* [Working data]

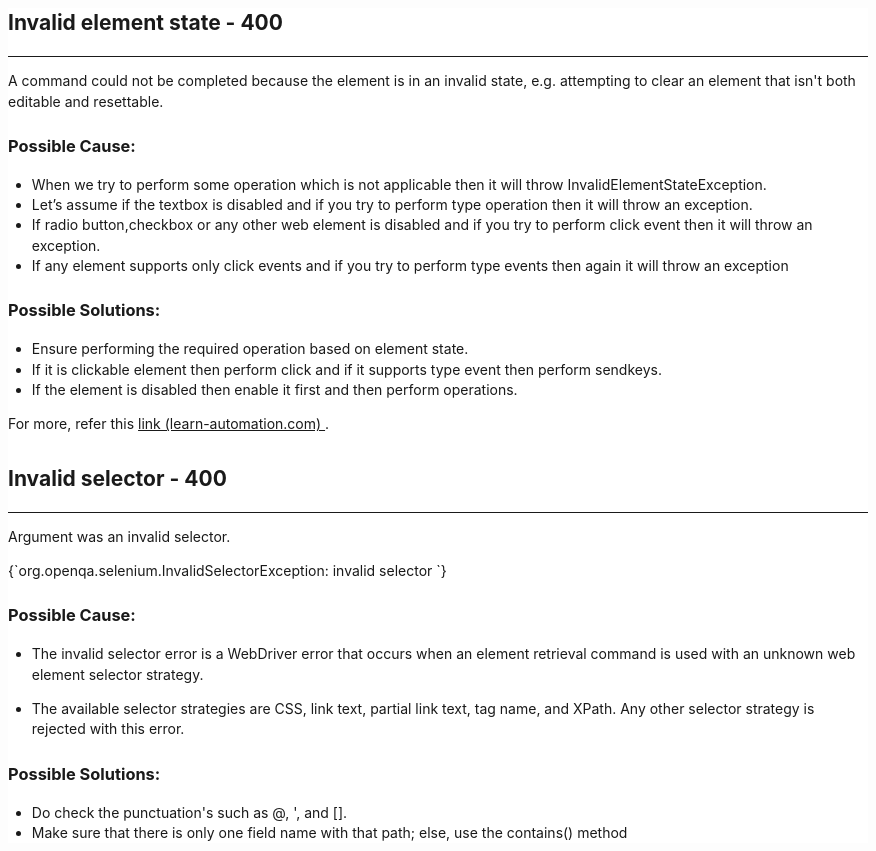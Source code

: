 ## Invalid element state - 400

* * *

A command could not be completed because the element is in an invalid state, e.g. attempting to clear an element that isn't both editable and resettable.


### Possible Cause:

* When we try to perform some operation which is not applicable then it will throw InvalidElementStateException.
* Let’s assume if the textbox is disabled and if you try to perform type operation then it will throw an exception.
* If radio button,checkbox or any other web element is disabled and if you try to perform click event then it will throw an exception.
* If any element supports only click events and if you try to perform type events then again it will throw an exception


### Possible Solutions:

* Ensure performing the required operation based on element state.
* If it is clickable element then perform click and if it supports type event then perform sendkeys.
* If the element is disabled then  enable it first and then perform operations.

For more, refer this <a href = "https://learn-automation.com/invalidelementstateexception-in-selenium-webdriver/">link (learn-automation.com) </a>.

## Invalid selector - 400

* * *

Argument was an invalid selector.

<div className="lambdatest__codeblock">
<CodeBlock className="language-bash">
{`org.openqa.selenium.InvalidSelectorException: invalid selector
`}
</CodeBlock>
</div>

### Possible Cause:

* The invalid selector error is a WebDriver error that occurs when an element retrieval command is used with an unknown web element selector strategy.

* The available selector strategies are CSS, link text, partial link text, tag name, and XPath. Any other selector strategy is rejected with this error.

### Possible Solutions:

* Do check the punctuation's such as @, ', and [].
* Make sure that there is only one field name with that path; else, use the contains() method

* [Goal of the exercise]
From the line that contains "then perform sendkeys." through the last line of the listing, every line is to be restated word for word, both ends included.

* [Your response]
* If it is clickable element then perform click and if it supports type event then perform sendkeys.
* If the element is disabled then  enable it first and then perform operations.

For more, refer this <a href = "https://learn-automation.com/invalidelementstateexception-in-selenium-webdriver/">link (learn-automation.com) </a>.

## Invalid selector - 400

* * *

Argument was an invalid selector.

<div className="lambdatest__codeblock">
<CodeBlock className="language-bash">
{`org.openqa.selenium.InvalidSelectorException: invalid selector
`}
</CodeBlock>
</div>

### Possible Cause:

* The invalid selector error is a WebDriver error that occurs when an element retrieval command is used with an unknown web element selector strategy.

* The available selector strategies are CSS, link text, partial link text, tag name, and XPath. Any other selector strategy is rejected with this error.

### Possible Solutions:

* Do check the punctuation's such as @, ', and [].
* Make sure that there is only one field name with that path; else, use the contains() method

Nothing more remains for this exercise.